Comparing photos of the actual Left Cave Entrance with how it appeared in the film shows that some temporary remodelling was done by the film crew, after the entrances had been cut by the temple-carvers.
The Center Cave entrance was also heavily remodelled for the film.
You can clearly see the marks in the rock left by the rock-drills.
In this view along the Cave Entrances, which these days are masked by bushes, you might find it interesting to compare it with the film screen-shot 'First View of the Upper Caves' above. If you do, you will notice that a large area of rock appears in the film, directly above the left-slope of the actual rock shown here.
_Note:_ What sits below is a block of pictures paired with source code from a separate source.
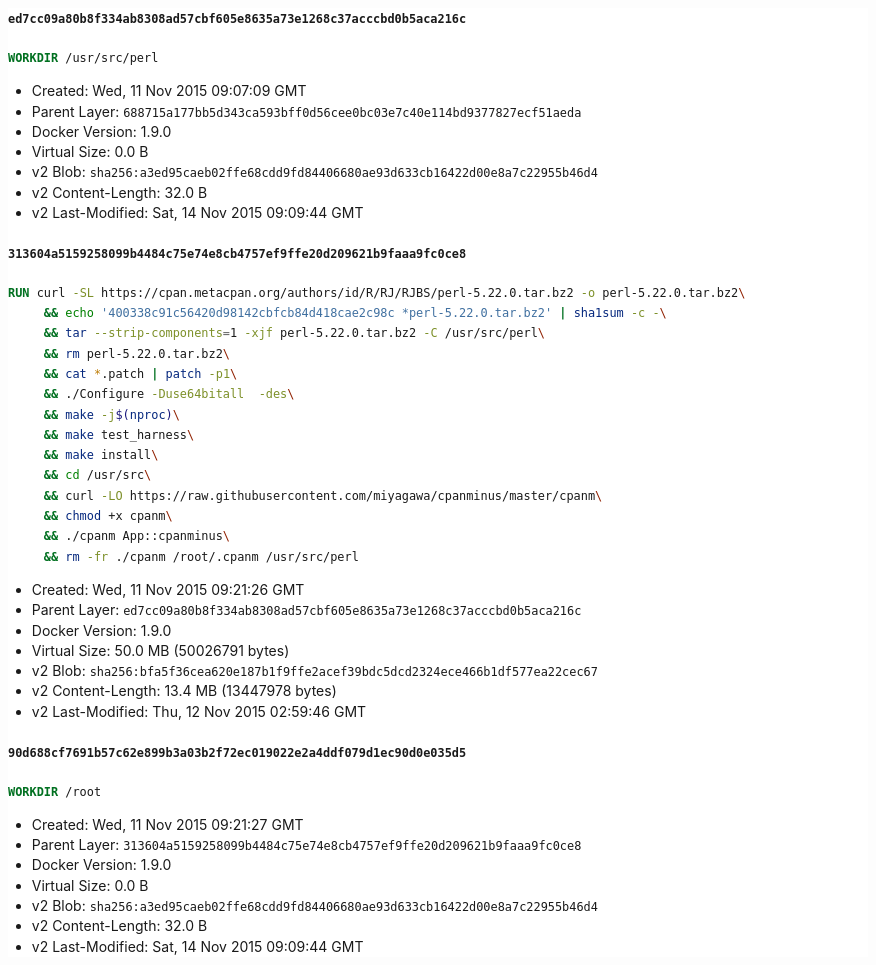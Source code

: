 #### `ed7cc09a80b8f334ab8308ad57cbf605e8635a73e1268c37acccbd0b5aca216c`

```dockerfile
WORKDIR /usr/src/perl
```

-	Created: Wed, 11 Nov 2015 09:07:09 GMT
-	Parent Layer: `688715a177bb5d343ca593bff0d56cee0bc03e7c40e114bd9377827ecf51aeda`
-	Docker Version: 1.9.0
-	Virtual Size: 0.0 B
-	v2 Blob: `sha256:a3ed95caeb02ffe68cdd9fd84406680ae93d633cb16422d00e8a7c22955b46d4`
-	v2 Content-Length: 32.0 B
-	v2 Last-Modified: Sat, 14 Nov 2015 09:09:44 GMT

#### `313604a5159258099b4484c75e74e8cb4757ef9ffe20d209621b9faaa9fc0ce8`

```dockerfile
RUN curl -SL https://cpan.metacpan.org/authors/id/R/RJ/RJBS/perl-5.22.0.tar.bz2 -o perl-5.22.0.tar.bz2\
     && echo '400338c91c56420d98142cbfcb84d418cae2c98c *perl-5.22.0.tar.bz2' | sha1sum -c -\
     && tar --strip-components=1 -xjf perl-5.22.0.tar.bz2 -C /usr/src/perl\
     && rm perl-5.22.0.tar.bz2\
     && cat *.patch | patch -p1\
     && ./Configure -Duse64bitall  -des\
     && make -j$(nproc)\
     && make test_harness\
     && make install\
     && cd /usr/src\
     && curl -LO https://raw.githubusercontent.com/miyagawa/cpanminus/master/cpanm\
     && chmod +x cpanm\
     && ./cpanm App::cpanminus\
     && rm -fr ./cpanm /root/.cpanm /usr/src/perl
```

-	Created: Wed, 11 Nov 2015 09:21:26 GMT
-	Parent Layer: `ed7cc09a80b8f334ab8308ad57cbf605e8635a73e1268c37acccbd0b5aca216c`
-	Docker Version: 1.9.0
-	Virtual Size: 50.0 MB (50026791 bytes)
-	v2 Blob: `sha256:bfa5f36cea620e187b1f9ffe2acef39bdc5dcd2324ece466b1df577ea22cec67`
-	v2 Content-Length: 13.4 MB (13447978 bytes)
-	v2 Last-Modified: Thu, 12 Nov 2015 02:59:46 GMT

#### `90d688cf7691b57c62e899b3a03b2f72ec019022e2a4ddf079d1ec90d0e035d5`

```dockerfile
WORKDIR /root
```

-	Created: Wed, 11 Nov 2015 09:21:27 GMT
-	Parent Layer: `313604a5159258099b4484c75e74e8cb4757ef9ffe20d209621b9faaa9fc0ce8`
-	Docker Version: 1.9.0
-	Virtual Size: 0.0 B
-	v2 Blob: `sha256:a3ed95caeb02ffe68cdd9fd84406680ae93d633cb16422d00e8a7c22955b46d4`
-	v2 Content-Length: 32.0 B
-	v2 Last-Modified: Sat, 14 Nov 2015 09:09:44 GMT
A 'matte' was used in the film to create this effect and make the cliffs appear bigger than they actually are.
The right cave entrance is now masked by bushes that weren't there on my last visit in 2002. The rock surrounding the entrance, though the same as it was in 2002, it quite different to what it appears like in the film..
It is obvious that either the Right Cave entrance-surround was heavily re-modelled by the film crew too.
Leaving Adela outside the Left Cave, Dr Aziz runs past the Guide, who is standing outside the Right Cave, and then continues on, as if to another cave. But there is no other cave there, just the three entrances were cut. Studying the footage closely, it becomes obvious that they used the Left Cave Entrance to film Dr Aziz with his cigarette, adding some extra greenery, and a boulder for him to sit on, to make it look as if there was a fourth cave beyond the Right Cave.
Finishing his cigarette, Dr Aziz goes to look for Adela, who is (in the film) inside the Left Cave. We see a shot from inside the cave, with Dr Aziz looking in to the entrance. This was filmed back in the studio.
Unable to find Miss Quested, Dr Aziz runs back along the line of cave entrances..
We see Miss Quested panicking and running down the hill slopes and through spiny cactus bushes to Mrs Callender's car parked on the road below. Mrs Callender has just brought Mr Fielding to the Lower Cave.
Dr Aziz then comes out of the Left Cave. Ominously, a vulture cries overhead. Dr Aziz looks down the hill to see Miss Quested at the car. He finds her binoculars, discarded on the ground, then runs (apparently) all the way back down the hill to the Lower Cave, where he meets Mrs Moore and Mr Fielding.
The scenes of Dr Aziz running back down the hill were shot at Savandurga, not Ramanagara.
How To Get There - Ramdevarabetta
The Ramdevarabetta Hill and Vulture Sanctuary are located about 3km north-east of Ramanagara Railway Station. The coordinates are: 12.7474 N, 77.3000 E. Ramanagara is well connected by bus and train to Bengalaru.